M. Olszynski a conclu que les changements à la législation environnementale en 2012 n'avaient pas pour objectif de réduire les formalités administratives comme le gouvernement l'a laissé entendre, mais bien d'abaisser la barre en matière de protection environnementale.

Dans son article, le professeur Olszynski explique tout d'abord qu'en 2004, le gouvernement a décidé de minimiser la surveillance des projets qualifiés peu risqués, ce qui a réduit de moitié le nombre de projets évalués.

Une seconde baisse dans le nombre de demandes d'autorisation a été constatée après 2012, année où les conservateurs ont modifié les lois environnementales.

L'analyse de M. Olszynski démontre que des fonctionnaires octroient des autorisations sans avoir vu les plans des développeurs pour résoudre les problèmes soulignés, et ce même si la loi fédérale exige que lesdits plans soient approuvés avant que le projet puisse se poursuivre.
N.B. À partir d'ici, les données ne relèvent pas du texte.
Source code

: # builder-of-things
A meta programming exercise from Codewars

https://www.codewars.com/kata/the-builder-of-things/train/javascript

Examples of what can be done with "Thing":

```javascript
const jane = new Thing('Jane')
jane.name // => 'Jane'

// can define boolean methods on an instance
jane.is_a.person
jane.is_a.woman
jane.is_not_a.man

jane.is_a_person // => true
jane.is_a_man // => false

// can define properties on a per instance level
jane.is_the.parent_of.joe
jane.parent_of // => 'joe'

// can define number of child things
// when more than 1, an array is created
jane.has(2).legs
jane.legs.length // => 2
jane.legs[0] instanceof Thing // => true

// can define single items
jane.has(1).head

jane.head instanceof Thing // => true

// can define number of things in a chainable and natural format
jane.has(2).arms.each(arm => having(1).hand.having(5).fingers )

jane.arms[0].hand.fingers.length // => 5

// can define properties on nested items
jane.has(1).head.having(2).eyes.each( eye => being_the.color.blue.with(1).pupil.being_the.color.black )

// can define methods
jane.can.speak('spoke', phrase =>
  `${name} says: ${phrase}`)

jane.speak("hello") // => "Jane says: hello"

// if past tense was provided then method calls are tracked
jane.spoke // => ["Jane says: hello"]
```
Les avertissements et les accusations ont beaucoup diminué au cours de la même période, passant de 300 à 50, tout comme le temps alloué à cet effet aux employés, qui est passé de 35 000 à 10 000 heures.

Le budget du ministère des Pêches et Océans a été réduit de 80 millions en 2012. Une seconde coupe de 100 millions est prévue au cours des trois prochaines années.

Un porte-parole du ministère fédéral, Kevin Hill, a défendu par courriel les changements apportés par le gouvernement conservateur. «Avant les amendements à la Loi sur les pêches, toutes les activités - du plus grand développement industriel aux plus petits projets sur un terrain privé tels des fossés de drainage, des étangs artificiels et des canaux d'irrigation - étaient soumises aux mêmes règles», a-t-il écrit.

«Le ministère continuera à évaluer des projets qui posent des risques de dommages importants aux poissons et à leurs habitats», a affirmé M. Hill en faisant remarquer que des instructions pour éviter d'avoir un impact sur les poissons sont disponibles sur le site Internet du ministère.

«Quand ces instructions sont suivies, les projets qui comportent de faibles risques pour les poissons et leurs habitats peuvent se poursuivre sans délai inutile», a fait valoir Kevin Hill.